Si tratta dell'ideologia assolutista cristiana; quell'assolutismo religioso che Ratzinger oppone al relativismo della ricerca soggettiva con cui gli uomini modificano continuamente la realtà in cui vivono aggiungendo scoperta a scoperta e modificando le loro relazioni con il mondo.

Per riuscire a capire il credo, il "grande credo" della chiesa cattolica, è necessario comprenderne l'uso che la chiesa cattolica ne ha fatto.

Il "credo" cattolico è un atto di sottomissione assoluta. Recitando il credo l'individuo rinuncia a sé stesso, al suo pensiero, alla sua capacità di analisi, alla sua volontà e alle sue determinazioni per assoggettarsi all'assurdo. L'assurdo è privo di significato, logico-razionale, e quindi intrasmettibile, ma non è privo di senso, di finalità, e quindi si può imporre mediante violenza.

Dice il dizionario di psicologia di Galimberti alla parola "assurdo":

"esito contraddittorio di tutte quelle procedure di pensiero che non seguono i principi che regolano i percorsi del pensiero logico.

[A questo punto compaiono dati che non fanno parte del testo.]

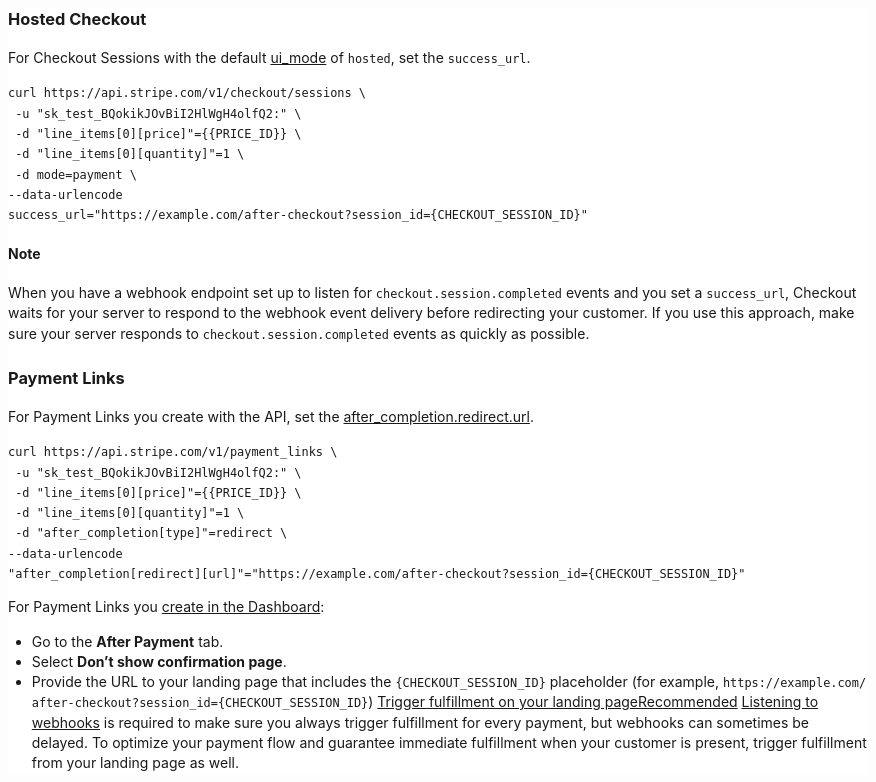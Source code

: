 ### Hosted Checkout

For Checkout Sessions with the default
[ui_mode](https://docs.stripe.com/api/checkout/sessions/create#create_checkout_session-ui_mode)
of `hosted`, set the `success_url`.

```
curl https://api.stripe.com/v1/checkout/sessions \
 -u "sk_test_BQokikJOvBiI2HlWgH4olfQ2:" \
 -d "line_items[0][price]"={{PRICE_ID}} \
 -d "line_items[0][quantity]"=1 \
 -d mode=payment \
--data-urlencode
success_url="https://example.com/after-checkout?session_id={CHECKOUT_SESSION_ID}"
```

#### Note

When you have a webhook endpoint set up to listen for
`checkout.session.completed` events and you set a `success_url`, Checkout waits
for your server to respond to the webhook event delivery before redirecting your
customer. If you use this approach, make sure your server responds to
`checkout.session.completed` events as quickly as possible.

### Payment Links

For Payment Links you create with the API, set the
[after_completion.redirect.url](https://docs.stripe.com/api/payment_links/payment_links/create#create_payment_link-after_completion-redirect-url).

```
curl https://api.stripe.com/v1/payment_links \
 -u "sk_test_BQokikJOvBiI2HlWgH4olfQ2:" \
 -d "line_items[0][price]"={{PRICE_ID}} \
 -d "line_items[0][quantity]"=1 \
 -d "after_completion[type]"=redirect \
--data-urlencode
"after_completion[redirect][url]"="https://example.com/after-checkout?session_id={CHECKOUT_SESSION_ID}"
```

For Payment Links you [create in the
Dashboard](https://dashboard.stripe.com/payment-links/create):

- Go to the **After Payment** tab.
- Select **Don’t show confirmation page**.
- Provide the URL to your landing page that includes the `{CHECKOUT_SESSION_ID}`
placeholder (for example,
`https://example.com/after-checkout?session_id={CHECKOUT_SESSION_ID}`)
[Trigger fulfillment on your landing
pageRecommended](https://docs.stripe.com/checkout/fulfillment#trigger-fulfillment-on-landing-page)
[Listening to
webhooks](https://docs.stripe.com/checkout/fulfillment#create-payment-event-handler)
is required to make sure you always trigger fulfillment for every payment, but
webhooks can sometimes be delayed. To optimize your payment flow and guarantee
immediate fulfillment when your customer is present, trigger fulfillment from
your landing page as well.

In quanto contraddittorio, l'assurdo è privo di significato, ma non di senso, che è possibile utilizzando procedure di pensiero non contemplate dal pensiero logico."

Ed è nella riaffermazione dell'assurdo, dell'illogico, dell'irrazionale e dell'inumano, che Ratzinger afferma:

"Nel grande Credo della Chiesa la parte centrale, che tratta del mistero di Cristo a partire dalla nascita eterna dal Padre e dalla nascita temporale dalla Vergine Maria per giungere attraverso la croce e la risurrezione fino al suo ritorno, si conclude con le parole: "...di nuovo verrà nella gloria per giudicare i vivi e i morti"."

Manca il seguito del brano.